Assessing local structure motifs using order parameters for motif recognition, interstitial identification, and diffusion path characterization
Published Web Locationhttps://www.frontiersin.org/articles/10.3389/fmats.2017.00034/full
Structure–property relationships form the basis of many design rules in materials science, including synthesizability and long-term stability of catalysts, control of electrical and optoelectronic behavior in semiconductors, as well as the capacity of and transport properties in cathode materials for rechargeable batteries. The immediate atomic environments (i.e., the first coordination shells) of a few atomic sites are often a key factor in achieving a desired property. Some of the most frequently encountered coordination patterns are tetrahedra, octahedra, body and face-centered cubic as well as hexagonal close packed-like environments. Here, we showcase the usefulness of local order parameters to identify these basic structural motifs in inorganic solid materials by developing classification criteria. We introduce a systematic testing framework, the Einstein crystal test rig, that probes the response of order parameters to distortions in perfect motifs to validate our approach. Subsequently, we highlight three important application cases.

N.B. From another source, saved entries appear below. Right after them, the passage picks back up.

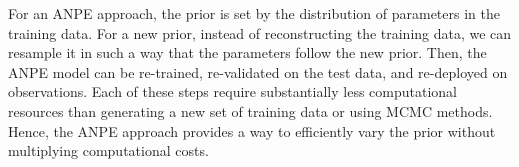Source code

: For an ANPE approach, the prior is set by the distribution of parameters in the
training data. 
For a new prior, instead of reconstructing the training data, we can resample
it in such a way that the parameters follow the new prior.
Then, the ANPE model can be re-trained, re-validated on the test data, and
re-deployed on observations.
Each of these steps require substantially less computational resources than
generating a new set of training data or using MCMC methods. 
Hence, the ANPE approach provides a way to efficiently vary the prior without
multiplying computational costs.
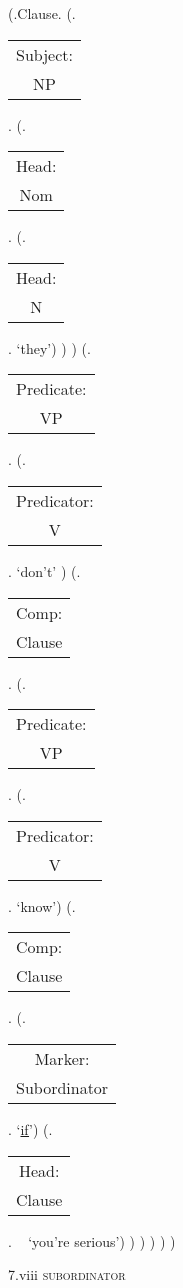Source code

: \documentclass[12pt,letterpaper]{article}
\begin{document}
\begin{figure}
	\begin{center}
		\begin{parsetree}
			
			(.Clause.
			(.\begin{tabular}{c}Subject:\\NP\end{tabular}.
			(.\begin{tabular}{c}Head:\\Nom\end{tabular}.
			(.\begin{tabular}{c}Head:\\N\end{tabular}. `they')
			)
			)
			(.\begin{tabular}{c}Predicate:\\VP\end{tabular}.
			(.\begin{tabular}{c}Predicator:\\V\end{tabular}. `{don't}' )
			(.\begin{tabular}{c}Comp:\\Clause\end{tabular}.
			(.\begin{tabular}{c}Predicate:\\VP\end{tabular}. 
			(.\begin{tabular}{c}Predicator:\\V\end{tabular}. `know')
			(.\begin{tabular}{c}Comp:\\Clause\end{tabular}.
			(.\begin{tabular}{c}Marker:\\Subordinator\end{tabular}. `\underline{if}')
			(.\begin{tabular}{c}Head:\\Clause\end{tabular}. ~ `{you're serious}')
			)
			)
			)
			)
			)
			
			\hfill \break\hfill \break
		\end{parsetree}
		7.viii \textsc{subordinator}
	\end{center}
\end{figure}
\end{document}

First, we map basic crystal structure information of a large materials database in an intuitive manner by screening the Materials Project (MP) database (61,422 compounds) for element-specific motif distributions. Second, we use the structure-motif recognition capabilities to automatically find interstitials in metals, semiconductor, and insulator materials. Our Interstitialcy Finding Tool (InFiT) facilitates high-throughput screenings of defect properties. Third, the order parameters are reliable and compact quantitative structure descriptors for characterizing diffusion hops of intercalants as our example of magnesium in MnO2-spinel indicates. Finally, the tools developed in our work are readily and freely available as software implementations in the pymatgen library, and we expect them to be further applied to machine-learning approaches for emerging applications in materials science.